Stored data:
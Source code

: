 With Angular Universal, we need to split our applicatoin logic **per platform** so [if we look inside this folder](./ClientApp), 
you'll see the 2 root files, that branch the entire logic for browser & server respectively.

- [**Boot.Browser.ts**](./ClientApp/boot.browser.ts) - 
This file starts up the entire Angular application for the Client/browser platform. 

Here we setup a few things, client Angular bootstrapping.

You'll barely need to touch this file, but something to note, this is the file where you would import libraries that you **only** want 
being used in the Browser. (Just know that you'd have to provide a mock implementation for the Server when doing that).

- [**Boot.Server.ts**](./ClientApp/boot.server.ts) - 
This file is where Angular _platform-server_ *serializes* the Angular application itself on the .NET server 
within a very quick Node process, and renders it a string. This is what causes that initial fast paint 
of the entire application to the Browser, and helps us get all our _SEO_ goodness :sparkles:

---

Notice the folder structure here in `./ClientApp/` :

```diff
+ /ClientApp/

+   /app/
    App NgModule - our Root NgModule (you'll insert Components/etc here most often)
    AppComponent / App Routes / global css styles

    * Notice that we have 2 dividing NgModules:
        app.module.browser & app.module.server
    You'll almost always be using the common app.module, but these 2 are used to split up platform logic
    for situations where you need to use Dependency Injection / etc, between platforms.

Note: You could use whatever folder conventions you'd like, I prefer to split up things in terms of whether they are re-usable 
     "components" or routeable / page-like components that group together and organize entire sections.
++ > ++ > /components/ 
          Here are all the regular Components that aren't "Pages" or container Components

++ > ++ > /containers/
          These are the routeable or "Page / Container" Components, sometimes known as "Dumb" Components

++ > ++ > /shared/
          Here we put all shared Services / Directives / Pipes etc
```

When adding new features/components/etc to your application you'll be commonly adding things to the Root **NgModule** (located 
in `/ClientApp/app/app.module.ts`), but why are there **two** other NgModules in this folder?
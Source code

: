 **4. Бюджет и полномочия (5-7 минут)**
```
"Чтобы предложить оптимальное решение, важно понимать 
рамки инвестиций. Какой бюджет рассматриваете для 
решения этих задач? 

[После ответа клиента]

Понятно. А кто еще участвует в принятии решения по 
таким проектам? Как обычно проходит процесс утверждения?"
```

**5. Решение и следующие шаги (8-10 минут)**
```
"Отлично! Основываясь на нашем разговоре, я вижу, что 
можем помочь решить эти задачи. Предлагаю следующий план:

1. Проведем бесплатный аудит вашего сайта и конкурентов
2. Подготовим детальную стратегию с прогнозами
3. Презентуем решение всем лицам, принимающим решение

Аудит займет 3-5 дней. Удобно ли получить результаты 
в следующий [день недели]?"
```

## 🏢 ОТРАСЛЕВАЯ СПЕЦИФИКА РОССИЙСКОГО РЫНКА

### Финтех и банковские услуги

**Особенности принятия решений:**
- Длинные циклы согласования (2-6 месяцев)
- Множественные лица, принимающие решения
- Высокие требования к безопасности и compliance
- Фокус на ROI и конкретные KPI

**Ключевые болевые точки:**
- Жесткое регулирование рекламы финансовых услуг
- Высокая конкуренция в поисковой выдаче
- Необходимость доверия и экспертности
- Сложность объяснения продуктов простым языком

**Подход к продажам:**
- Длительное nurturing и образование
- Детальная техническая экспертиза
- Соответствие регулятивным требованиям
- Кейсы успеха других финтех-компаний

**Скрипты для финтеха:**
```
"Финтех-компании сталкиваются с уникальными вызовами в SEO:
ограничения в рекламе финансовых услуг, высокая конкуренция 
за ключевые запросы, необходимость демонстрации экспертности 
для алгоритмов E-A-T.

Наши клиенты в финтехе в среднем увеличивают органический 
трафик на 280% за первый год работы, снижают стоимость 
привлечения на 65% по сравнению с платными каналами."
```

### Description of the task
Find the line with "- Длинные циклы согласования (2-6 месяцев)". Transcribe it and every line after it exactly, through the end of the records above, and nothing else.

### Task response
- Длинные циклы согласования (2-6 месяцев)
- Множественные лица, принимающие решения
- Высокие требования к безопасности и compliance
- Фокус на ROI и конкретные KPI

**Ключевые болевые точки:**
- Жесткое регулирование рекламы финансовых услуг
- Высокая конкуренция в поисковой выдаче
- Необходимость доверия и экспертности
- Сложность объяснения продуктов простым языком

**Подход к продажам:**
- Длительное nurturing и образование
- Детальная техническая экспертиза
- Соответствие регулятивным требованиям
- Кейсы успеха других финтех-компаний

**Скрипты для финтеха:**
```
"Финтех-компании сталкиваются с уникальными вызовами в SEO:
ограничения в рекламе финансовых услуг, высокая конкуренция 
за ключевые запросы, необходимость демонстрации экспертности 
для алгоритмов E-A-T.

Наши клиенты в финтехе в среднем увеличивают органический 
трафик на 280% за первый год работы, снижают стоимость 
привлечения на 65% по сравнению с платными каналами."
```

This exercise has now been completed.